DESCRIPTION OF THE TASK ▸
The output is the lines below from the one with "be the product of \(G_i\)s." through the one with "It would be", both included, printed exactly and with no other line.

----------------

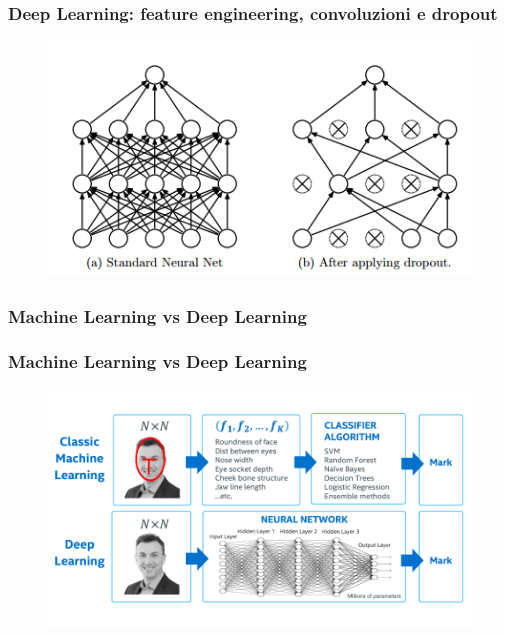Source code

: \begin{frame}

	\frametitle{Deep Learning: feature engineering, convoluzioni e dropout}

	\begin{figure}[!htbp]
		\centering
		\includegraphics[width=0.9\linewidth]{images/supervised/z_algorithms_deep_learning/dropout.png}
	\end{figure}

\end{frame}


\subsubsection[Machine Learning vs Deep Learning]{Machine Learning vs Deep Learning}
\begin{frame}

	\frametitle{Machine Learning vs Deep Learning}

	\begin{figure}[!htbp]
		\centering
		\includegraphics[width=1.0\linewidth]{images/supervised/z_algorithms_deep_learning/machine-vs-deep-learning-facial-recognition.png}
	\end{figure}

\end{frame}


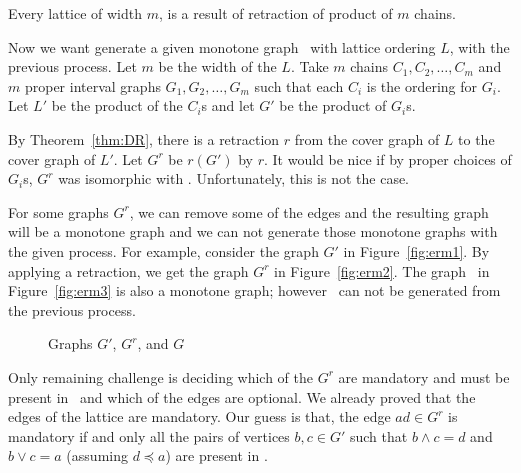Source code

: \begin{cor}
Every lattice of width \(m\), is a result of retraction of product of
\(m\) chains.
\end{cor}

Now we want generate a given monotone graph \mG\ with lattice ordering \(L\),
with the previous process. Let \(m\) be the width of the \(L\)\@.
Take \(m\) chains \(C_1,C_2,\dotsc,C_m\) and \(m\) proper interval graphs
\(G_1,G_2,\dotsc,G_m\) such that each \(C_i\) is the ordering for
\(G_i\)\@.
Let \(L'\) be the product of the \(C_i\)s and let \(G'\)
be the product of \(G_i\)s.

By Theorem~\ref{thm:DR}, there is a retraction \(r\) from the
cover graph of \(L\) to the cover graph of \(L'\)\@.
Let \(G^r\) be \(r(G')\) by \(r\)\@.
It would be nice if by proper choices of \(G_i\)s, \(G^r\)
was isomorphic with \mG\@. Unfortunately, this is not the case.

For some graphs \(G^r\), we can remove some of the edges and
the resulting graph will be a monotone graph and we can not generate those monotone
graphs with the given process. For example, consider the graph \(G'\) in
Figure~\ref{fig:erm1}\@. By applying a retraction, we get the
graph \(G^r\) in Figure~\ref{fig:erm2}\@. The graph
\mG\ in Figure~\ref{fig:erm3} is also a monotone graph; however
\mG\ can not be generated from the previous process\@.


\begin{figure}
\hfill
\subfigure[\ensuremath{G'}]{\label{fig:erm1}}\hfill 
\subfigure[\ensuremath{G^r}]{\label{fig:erm2}}\hfill 
\subfigure[\ensuremath{G}]{\label{fig:erm3}}\hfill 
\caption{Graphs \ensuremath{G'}, \ensuremath{G^r}, and \ensuremath{G}}
\end{figure}

Only remaining challenge is deciding which of the \(G^r\) are mandatory 
and must be present in \mG\ and which of the edges are optional.
We already proved that the edges of the lattice are mandatory.
Our guess is that, the edge \(ad \in G^r\) is mandatory if and only
all the pairs of vertices \(b,c \in G'\) such that \(b\wedge c = d\)
and \(b \vee c = a\) (assuming \(d \preceq a\)) are present in \mG\@.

----------------

SOLUTION FOR THIS EXERCISE ▸
be the product of \(G_i\)s.

By Theorem~\ref{thm:DR}, there is a retraction \(r\) from the
cover graph of \(L\) to the cover graph of \(L'\)\@.
Let \(G^r\) be \(r(G')\) by \(r\)\@.
It would be nice if by proper choices of \(G_i\)s, \(G^r\)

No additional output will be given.